··· Records for the exercise ···

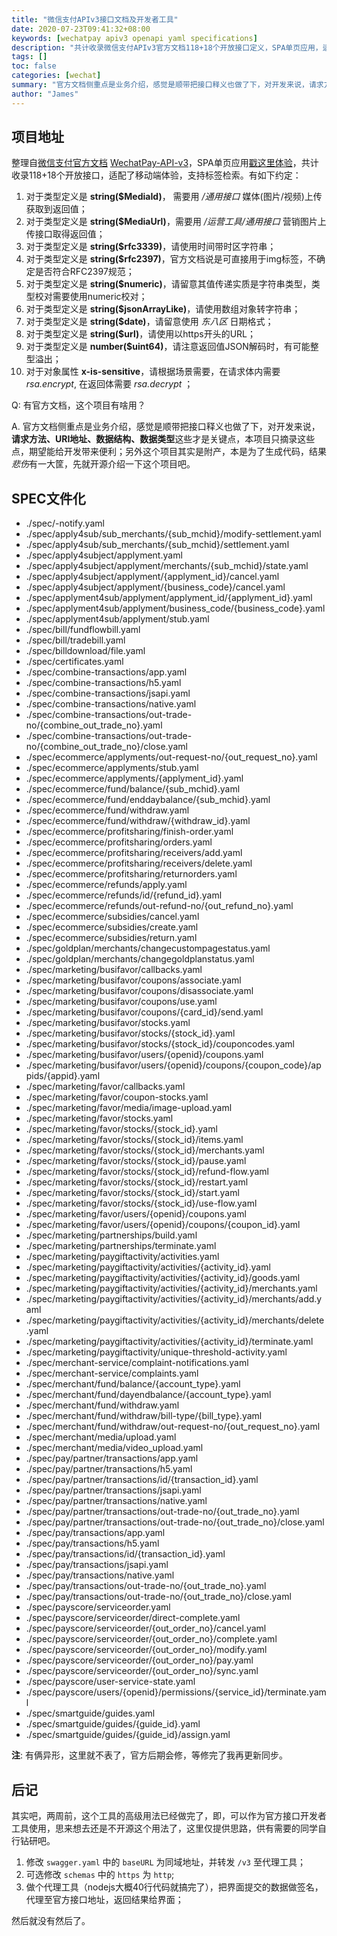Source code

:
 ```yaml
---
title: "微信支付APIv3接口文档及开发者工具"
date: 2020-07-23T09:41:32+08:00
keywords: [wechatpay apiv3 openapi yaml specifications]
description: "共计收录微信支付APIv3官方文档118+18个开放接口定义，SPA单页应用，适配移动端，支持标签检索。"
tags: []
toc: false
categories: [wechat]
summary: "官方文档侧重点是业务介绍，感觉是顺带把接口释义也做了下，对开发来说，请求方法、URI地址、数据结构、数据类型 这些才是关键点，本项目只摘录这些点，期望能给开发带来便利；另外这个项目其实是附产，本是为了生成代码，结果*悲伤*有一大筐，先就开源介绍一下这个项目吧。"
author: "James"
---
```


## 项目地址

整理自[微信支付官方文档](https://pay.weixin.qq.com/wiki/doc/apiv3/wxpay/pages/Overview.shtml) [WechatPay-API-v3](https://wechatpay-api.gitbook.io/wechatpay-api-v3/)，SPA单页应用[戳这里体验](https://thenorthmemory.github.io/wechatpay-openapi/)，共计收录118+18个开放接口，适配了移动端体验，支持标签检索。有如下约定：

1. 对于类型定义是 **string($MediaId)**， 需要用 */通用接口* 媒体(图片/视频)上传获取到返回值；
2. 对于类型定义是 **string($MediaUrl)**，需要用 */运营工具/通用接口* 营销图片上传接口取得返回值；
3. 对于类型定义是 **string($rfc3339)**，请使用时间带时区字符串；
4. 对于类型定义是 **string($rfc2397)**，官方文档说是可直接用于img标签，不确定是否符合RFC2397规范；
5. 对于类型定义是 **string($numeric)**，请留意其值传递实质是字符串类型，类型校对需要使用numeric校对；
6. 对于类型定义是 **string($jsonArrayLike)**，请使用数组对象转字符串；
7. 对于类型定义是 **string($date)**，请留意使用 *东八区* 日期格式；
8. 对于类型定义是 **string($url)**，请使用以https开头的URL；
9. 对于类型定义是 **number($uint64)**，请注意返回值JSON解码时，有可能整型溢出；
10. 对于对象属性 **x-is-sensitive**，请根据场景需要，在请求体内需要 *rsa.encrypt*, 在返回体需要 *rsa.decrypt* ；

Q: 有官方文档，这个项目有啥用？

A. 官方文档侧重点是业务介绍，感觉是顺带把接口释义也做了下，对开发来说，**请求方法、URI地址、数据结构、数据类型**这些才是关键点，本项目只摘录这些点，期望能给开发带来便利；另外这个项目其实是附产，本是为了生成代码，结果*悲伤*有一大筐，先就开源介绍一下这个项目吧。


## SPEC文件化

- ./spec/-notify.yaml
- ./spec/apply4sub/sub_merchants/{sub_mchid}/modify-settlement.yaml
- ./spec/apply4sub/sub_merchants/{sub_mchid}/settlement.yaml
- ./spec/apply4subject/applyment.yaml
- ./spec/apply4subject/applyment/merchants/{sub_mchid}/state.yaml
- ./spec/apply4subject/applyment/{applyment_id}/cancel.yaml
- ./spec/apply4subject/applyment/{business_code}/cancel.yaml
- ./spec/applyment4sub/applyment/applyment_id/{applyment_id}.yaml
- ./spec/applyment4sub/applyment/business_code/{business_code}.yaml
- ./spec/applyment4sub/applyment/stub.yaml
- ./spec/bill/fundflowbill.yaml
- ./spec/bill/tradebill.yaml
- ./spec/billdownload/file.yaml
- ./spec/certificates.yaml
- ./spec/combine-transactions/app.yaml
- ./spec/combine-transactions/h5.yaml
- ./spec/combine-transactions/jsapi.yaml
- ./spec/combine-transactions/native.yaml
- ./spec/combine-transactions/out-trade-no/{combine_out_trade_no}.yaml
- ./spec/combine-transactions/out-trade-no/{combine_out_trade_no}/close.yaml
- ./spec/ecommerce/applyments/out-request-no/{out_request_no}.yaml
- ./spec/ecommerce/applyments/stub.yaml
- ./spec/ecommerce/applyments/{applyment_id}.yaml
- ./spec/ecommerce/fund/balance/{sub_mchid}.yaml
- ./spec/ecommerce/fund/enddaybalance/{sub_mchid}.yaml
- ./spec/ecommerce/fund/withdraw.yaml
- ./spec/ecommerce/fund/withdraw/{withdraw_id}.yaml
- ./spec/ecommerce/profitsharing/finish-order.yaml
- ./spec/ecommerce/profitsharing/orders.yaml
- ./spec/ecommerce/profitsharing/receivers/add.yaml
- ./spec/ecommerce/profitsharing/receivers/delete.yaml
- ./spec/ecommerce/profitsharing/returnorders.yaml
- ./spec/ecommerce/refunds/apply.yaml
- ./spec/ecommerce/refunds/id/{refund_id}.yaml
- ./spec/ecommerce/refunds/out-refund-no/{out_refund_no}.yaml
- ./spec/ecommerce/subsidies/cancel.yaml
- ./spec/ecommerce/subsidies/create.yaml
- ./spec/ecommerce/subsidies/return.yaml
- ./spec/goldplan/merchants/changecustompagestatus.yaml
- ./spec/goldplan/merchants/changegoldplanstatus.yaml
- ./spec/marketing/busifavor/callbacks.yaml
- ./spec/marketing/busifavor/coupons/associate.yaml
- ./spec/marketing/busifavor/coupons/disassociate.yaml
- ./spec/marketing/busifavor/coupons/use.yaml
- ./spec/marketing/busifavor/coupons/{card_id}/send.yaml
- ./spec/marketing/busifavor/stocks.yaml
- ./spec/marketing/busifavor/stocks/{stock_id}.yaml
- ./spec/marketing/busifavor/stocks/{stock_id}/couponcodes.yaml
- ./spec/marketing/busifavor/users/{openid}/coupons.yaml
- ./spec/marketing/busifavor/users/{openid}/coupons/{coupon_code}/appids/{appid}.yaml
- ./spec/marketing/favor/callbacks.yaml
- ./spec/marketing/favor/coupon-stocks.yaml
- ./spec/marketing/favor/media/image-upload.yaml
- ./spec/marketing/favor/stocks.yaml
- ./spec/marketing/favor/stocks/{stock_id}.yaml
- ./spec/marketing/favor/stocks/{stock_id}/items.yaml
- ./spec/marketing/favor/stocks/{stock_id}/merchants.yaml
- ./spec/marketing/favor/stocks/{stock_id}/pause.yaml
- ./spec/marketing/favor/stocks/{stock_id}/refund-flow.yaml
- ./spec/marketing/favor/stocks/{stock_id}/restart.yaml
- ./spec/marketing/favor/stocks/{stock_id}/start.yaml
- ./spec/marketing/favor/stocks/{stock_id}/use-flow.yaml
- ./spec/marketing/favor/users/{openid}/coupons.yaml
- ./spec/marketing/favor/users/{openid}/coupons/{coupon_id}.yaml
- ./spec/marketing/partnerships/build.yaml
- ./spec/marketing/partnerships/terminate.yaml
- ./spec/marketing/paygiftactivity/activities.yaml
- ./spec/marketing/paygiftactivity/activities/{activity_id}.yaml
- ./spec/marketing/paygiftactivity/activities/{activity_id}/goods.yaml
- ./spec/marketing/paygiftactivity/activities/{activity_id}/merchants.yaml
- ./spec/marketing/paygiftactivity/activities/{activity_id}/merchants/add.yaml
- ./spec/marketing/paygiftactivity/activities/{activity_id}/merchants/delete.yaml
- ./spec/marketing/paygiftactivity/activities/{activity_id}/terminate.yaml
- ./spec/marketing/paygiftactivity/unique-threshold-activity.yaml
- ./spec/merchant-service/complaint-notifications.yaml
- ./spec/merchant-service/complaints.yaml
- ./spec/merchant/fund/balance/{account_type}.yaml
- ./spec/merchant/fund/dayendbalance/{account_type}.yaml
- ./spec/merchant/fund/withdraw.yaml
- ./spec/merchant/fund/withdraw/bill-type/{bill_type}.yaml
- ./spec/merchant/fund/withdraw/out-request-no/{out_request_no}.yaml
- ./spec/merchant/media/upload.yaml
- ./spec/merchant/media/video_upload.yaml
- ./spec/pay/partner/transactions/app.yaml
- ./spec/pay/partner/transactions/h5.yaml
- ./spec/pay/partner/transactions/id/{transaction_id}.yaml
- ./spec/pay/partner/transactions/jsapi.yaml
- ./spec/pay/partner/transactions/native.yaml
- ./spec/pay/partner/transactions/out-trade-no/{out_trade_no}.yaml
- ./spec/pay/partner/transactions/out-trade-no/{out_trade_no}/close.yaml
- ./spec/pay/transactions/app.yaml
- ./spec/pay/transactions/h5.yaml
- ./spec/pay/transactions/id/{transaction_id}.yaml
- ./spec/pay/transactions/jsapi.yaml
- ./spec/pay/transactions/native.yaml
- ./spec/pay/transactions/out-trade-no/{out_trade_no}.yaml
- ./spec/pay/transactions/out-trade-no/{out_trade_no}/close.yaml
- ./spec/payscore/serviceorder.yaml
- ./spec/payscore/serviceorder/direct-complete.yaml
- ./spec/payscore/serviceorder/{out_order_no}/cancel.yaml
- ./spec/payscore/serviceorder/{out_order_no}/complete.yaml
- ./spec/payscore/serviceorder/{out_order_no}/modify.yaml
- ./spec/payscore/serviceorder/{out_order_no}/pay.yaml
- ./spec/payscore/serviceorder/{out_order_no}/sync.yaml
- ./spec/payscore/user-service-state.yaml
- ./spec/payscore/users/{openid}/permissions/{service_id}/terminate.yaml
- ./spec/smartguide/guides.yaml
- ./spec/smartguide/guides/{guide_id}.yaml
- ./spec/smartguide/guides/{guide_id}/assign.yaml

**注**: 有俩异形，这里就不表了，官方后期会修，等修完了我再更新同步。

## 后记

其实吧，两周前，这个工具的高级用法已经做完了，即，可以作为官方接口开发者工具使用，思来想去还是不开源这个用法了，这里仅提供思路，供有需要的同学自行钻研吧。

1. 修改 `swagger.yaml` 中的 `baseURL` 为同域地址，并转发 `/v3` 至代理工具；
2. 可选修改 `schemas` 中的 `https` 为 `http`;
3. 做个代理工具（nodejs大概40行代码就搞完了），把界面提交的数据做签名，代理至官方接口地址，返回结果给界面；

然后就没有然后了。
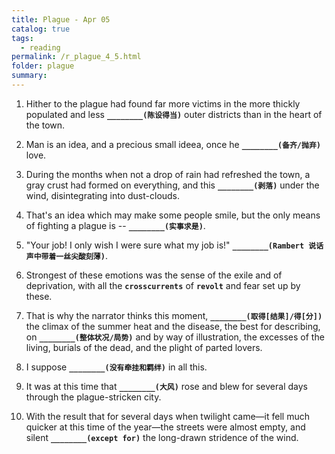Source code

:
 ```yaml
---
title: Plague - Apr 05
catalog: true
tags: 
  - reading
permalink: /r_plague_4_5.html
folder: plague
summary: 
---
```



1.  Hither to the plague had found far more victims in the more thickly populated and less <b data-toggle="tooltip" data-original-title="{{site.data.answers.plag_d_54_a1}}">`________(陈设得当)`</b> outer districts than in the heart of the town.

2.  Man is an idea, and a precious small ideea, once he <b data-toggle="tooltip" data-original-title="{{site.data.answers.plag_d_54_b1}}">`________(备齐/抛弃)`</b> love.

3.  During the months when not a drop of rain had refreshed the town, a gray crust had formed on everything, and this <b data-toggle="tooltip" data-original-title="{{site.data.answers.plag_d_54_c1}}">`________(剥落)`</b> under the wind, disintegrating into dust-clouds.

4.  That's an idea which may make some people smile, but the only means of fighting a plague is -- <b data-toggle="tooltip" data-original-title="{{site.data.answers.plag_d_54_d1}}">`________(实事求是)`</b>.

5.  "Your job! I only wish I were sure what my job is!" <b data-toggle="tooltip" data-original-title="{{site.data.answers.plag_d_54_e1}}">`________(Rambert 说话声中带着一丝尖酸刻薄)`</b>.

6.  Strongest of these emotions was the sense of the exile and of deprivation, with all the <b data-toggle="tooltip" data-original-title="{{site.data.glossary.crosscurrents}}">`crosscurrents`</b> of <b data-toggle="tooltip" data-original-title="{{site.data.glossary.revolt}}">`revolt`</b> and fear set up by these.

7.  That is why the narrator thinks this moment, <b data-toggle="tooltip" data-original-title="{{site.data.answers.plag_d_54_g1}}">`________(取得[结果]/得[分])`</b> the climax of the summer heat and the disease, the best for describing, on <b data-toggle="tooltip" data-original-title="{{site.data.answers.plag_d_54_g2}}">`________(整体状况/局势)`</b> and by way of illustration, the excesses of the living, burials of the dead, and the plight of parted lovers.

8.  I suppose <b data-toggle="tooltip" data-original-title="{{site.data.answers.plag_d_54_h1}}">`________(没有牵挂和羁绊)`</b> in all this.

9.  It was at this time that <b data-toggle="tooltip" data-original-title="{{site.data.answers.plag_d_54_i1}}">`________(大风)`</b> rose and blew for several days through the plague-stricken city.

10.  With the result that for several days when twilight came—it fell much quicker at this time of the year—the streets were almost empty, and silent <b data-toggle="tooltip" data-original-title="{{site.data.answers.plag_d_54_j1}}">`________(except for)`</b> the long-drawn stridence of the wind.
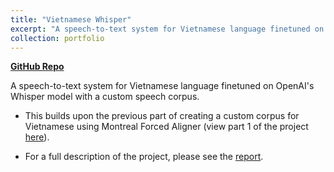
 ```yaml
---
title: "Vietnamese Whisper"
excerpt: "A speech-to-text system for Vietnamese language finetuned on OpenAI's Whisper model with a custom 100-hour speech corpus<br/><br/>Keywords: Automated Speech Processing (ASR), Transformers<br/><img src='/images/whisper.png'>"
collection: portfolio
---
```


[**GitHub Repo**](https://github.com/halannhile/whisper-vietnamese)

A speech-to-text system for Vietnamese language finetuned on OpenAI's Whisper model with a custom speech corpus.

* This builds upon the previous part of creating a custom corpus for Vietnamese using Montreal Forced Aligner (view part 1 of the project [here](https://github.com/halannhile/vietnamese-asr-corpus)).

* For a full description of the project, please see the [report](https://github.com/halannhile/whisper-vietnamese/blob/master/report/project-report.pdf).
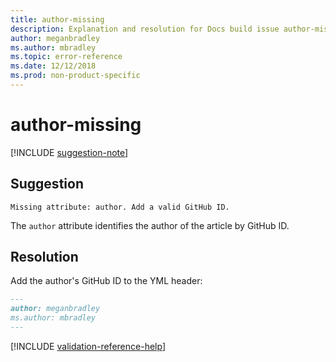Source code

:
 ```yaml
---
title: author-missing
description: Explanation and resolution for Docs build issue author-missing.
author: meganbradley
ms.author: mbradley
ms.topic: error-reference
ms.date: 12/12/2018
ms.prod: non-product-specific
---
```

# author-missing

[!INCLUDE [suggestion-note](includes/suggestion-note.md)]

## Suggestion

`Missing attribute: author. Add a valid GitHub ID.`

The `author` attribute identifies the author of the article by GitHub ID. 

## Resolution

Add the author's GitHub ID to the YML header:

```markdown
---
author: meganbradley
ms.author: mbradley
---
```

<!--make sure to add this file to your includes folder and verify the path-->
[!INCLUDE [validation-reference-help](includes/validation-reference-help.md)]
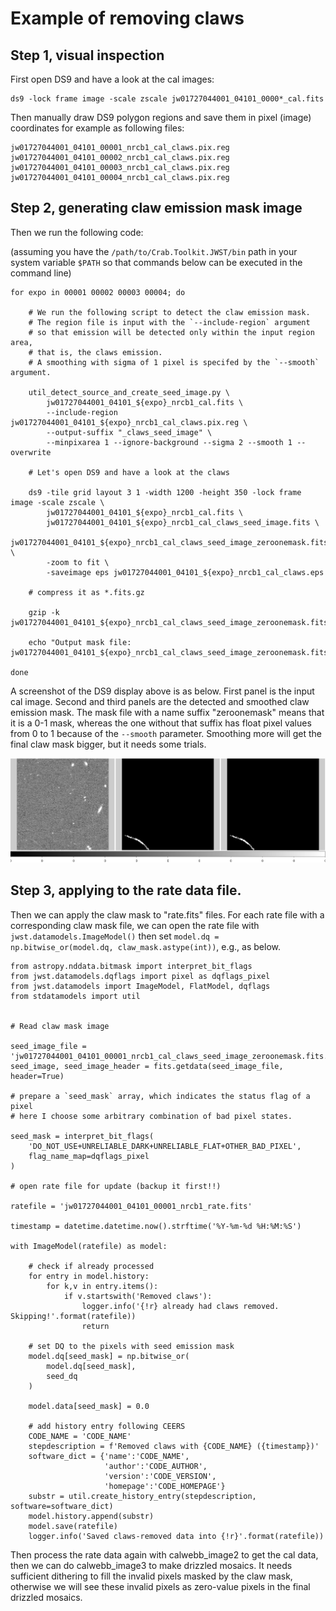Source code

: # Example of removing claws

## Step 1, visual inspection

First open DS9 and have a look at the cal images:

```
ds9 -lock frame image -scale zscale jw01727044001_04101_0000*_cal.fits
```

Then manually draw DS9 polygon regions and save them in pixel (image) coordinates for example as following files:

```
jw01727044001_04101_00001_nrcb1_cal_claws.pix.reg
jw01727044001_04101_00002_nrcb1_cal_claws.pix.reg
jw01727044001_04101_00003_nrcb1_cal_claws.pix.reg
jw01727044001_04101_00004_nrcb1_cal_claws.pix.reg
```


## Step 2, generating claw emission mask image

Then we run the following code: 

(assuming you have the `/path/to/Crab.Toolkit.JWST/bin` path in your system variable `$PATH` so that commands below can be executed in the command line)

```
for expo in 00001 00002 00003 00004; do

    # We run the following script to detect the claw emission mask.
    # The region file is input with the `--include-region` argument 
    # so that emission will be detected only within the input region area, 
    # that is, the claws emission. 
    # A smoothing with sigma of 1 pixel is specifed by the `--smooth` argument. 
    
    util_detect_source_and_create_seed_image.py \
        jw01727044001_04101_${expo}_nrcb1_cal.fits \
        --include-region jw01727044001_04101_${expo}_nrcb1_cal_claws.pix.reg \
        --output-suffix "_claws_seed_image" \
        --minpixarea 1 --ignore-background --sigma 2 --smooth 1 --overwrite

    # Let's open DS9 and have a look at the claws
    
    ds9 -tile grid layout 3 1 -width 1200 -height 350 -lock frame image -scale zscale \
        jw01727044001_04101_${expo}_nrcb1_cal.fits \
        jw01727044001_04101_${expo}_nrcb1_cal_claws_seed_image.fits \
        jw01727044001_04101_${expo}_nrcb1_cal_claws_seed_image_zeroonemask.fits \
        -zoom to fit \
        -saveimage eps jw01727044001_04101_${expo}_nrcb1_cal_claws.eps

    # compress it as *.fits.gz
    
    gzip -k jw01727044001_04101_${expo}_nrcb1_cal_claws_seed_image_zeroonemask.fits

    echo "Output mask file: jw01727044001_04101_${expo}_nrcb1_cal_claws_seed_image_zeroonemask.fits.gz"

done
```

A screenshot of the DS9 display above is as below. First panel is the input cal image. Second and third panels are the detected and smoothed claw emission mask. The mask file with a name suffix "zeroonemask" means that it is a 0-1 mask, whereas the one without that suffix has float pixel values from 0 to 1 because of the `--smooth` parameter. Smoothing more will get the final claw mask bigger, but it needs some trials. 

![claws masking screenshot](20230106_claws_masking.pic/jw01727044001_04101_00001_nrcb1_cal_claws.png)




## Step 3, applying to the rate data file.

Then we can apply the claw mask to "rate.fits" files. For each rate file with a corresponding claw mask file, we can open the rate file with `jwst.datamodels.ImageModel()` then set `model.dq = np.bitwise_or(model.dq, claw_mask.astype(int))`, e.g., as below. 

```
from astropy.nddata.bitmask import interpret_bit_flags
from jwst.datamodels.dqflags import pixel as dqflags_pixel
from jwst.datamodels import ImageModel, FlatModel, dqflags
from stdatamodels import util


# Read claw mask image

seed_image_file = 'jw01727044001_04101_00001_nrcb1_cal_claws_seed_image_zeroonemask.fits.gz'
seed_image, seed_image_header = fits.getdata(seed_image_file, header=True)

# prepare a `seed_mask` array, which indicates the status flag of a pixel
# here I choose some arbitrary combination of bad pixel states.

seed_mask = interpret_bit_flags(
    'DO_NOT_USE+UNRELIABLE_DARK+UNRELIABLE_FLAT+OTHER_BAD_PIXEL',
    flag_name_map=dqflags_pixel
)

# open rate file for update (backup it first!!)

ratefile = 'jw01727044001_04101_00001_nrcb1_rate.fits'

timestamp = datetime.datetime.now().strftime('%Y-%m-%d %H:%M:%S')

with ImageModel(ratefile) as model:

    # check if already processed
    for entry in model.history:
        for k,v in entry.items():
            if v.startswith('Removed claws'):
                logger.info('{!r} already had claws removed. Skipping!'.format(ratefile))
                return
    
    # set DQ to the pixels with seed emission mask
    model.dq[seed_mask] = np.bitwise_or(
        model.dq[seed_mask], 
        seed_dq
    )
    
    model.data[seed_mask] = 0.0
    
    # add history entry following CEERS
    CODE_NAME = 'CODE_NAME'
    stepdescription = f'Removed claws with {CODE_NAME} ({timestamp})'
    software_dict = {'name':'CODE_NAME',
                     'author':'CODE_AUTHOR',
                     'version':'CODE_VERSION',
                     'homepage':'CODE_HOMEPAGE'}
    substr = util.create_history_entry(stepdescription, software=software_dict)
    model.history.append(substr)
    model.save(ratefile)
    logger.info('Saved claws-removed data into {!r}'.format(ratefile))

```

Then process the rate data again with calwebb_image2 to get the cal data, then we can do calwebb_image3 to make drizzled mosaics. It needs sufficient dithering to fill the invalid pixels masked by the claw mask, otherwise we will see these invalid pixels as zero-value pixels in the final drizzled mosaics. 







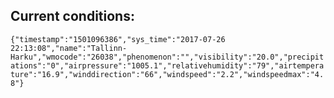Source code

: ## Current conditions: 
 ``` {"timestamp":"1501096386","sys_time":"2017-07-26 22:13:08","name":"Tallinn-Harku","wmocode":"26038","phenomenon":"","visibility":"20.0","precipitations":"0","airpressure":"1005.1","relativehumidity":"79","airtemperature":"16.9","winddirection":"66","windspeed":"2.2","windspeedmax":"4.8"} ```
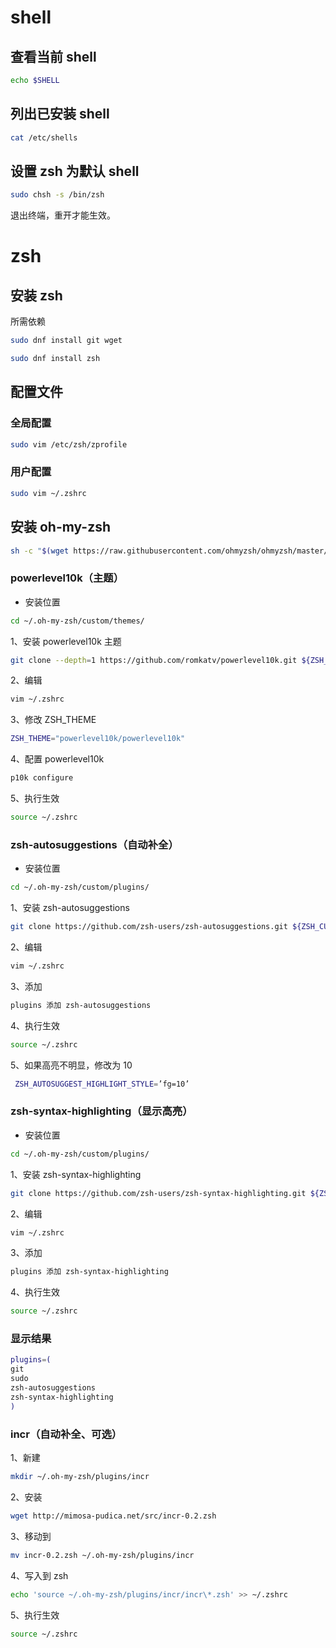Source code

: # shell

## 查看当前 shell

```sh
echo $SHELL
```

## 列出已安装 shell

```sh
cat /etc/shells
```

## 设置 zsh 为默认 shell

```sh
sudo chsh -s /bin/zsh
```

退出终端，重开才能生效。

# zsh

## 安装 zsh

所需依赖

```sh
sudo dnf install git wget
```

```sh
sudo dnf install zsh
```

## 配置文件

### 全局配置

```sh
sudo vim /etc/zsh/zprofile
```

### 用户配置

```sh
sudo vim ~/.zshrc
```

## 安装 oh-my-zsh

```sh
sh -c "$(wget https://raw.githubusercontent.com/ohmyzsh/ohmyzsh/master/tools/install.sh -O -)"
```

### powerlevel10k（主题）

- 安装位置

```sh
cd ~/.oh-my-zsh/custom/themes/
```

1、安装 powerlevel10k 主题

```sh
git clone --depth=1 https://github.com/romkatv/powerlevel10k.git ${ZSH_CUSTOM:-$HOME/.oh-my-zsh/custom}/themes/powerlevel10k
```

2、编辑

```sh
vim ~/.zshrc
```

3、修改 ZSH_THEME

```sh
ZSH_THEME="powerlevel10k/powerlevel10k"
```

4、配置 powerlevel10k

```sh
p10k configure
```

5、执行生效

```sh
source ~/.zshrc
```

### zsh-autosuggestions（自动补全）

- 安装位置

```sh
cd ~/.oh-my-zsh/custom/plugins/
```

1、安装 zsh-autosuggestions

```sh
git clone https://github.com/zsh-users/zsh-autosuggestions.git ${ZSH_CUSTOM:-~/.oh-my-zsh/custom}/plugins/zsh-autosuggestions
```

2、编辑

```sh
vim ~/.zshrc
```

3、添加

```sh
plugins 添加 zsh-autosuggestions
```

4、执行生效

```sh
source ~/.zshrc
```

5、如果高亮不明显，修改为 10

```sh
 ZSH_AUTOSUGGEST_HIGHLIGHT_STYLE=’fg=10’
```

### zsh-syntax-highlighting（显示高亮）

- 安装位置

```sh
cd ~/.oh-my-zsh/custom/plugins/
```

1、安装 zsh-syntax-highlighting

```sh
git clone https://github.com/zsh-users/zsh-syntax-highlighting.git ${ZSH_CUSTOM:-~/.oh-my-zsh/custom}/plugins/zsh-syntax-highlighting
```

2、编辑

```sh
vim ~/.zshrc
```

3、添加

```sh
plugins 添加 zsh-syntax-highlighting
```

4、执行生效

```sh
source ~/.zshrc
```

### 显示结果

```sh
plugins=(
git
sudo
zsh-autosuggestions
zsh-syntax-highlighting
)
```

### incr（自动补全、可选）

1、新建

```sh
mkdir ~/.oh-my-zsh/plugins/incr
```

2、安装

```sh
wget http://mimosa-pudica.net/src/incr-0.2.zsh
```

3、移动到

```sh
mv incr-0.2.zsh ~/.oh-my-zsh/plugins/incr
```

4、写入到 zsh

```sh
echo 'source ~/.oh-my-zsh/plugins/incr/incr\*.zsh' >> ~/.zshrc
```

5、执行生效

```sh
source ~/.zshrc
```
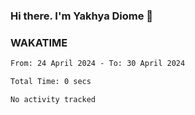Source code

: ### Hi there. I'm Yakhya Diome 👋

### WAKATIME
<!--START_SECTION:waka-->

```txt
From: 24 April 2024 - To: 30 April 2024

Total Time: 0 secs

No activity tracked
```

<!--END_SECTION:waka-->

···

## Problem to solve
In the listing, find every line containing the word "autosuggestions" and list it.

## Worked solution
### zsh-autosuggestions（自动补全）
1、安装 zsh-autosuggestions
git clone https://github.com/zsh-users/zsh-autosuggestions.git ${ZSH_CUSTOM:-~/.oh-my-zsh/custom}/plugins/zsh-autosuggestions
plugins 添加 zsh-autosuggestions
zsh-autosuggestions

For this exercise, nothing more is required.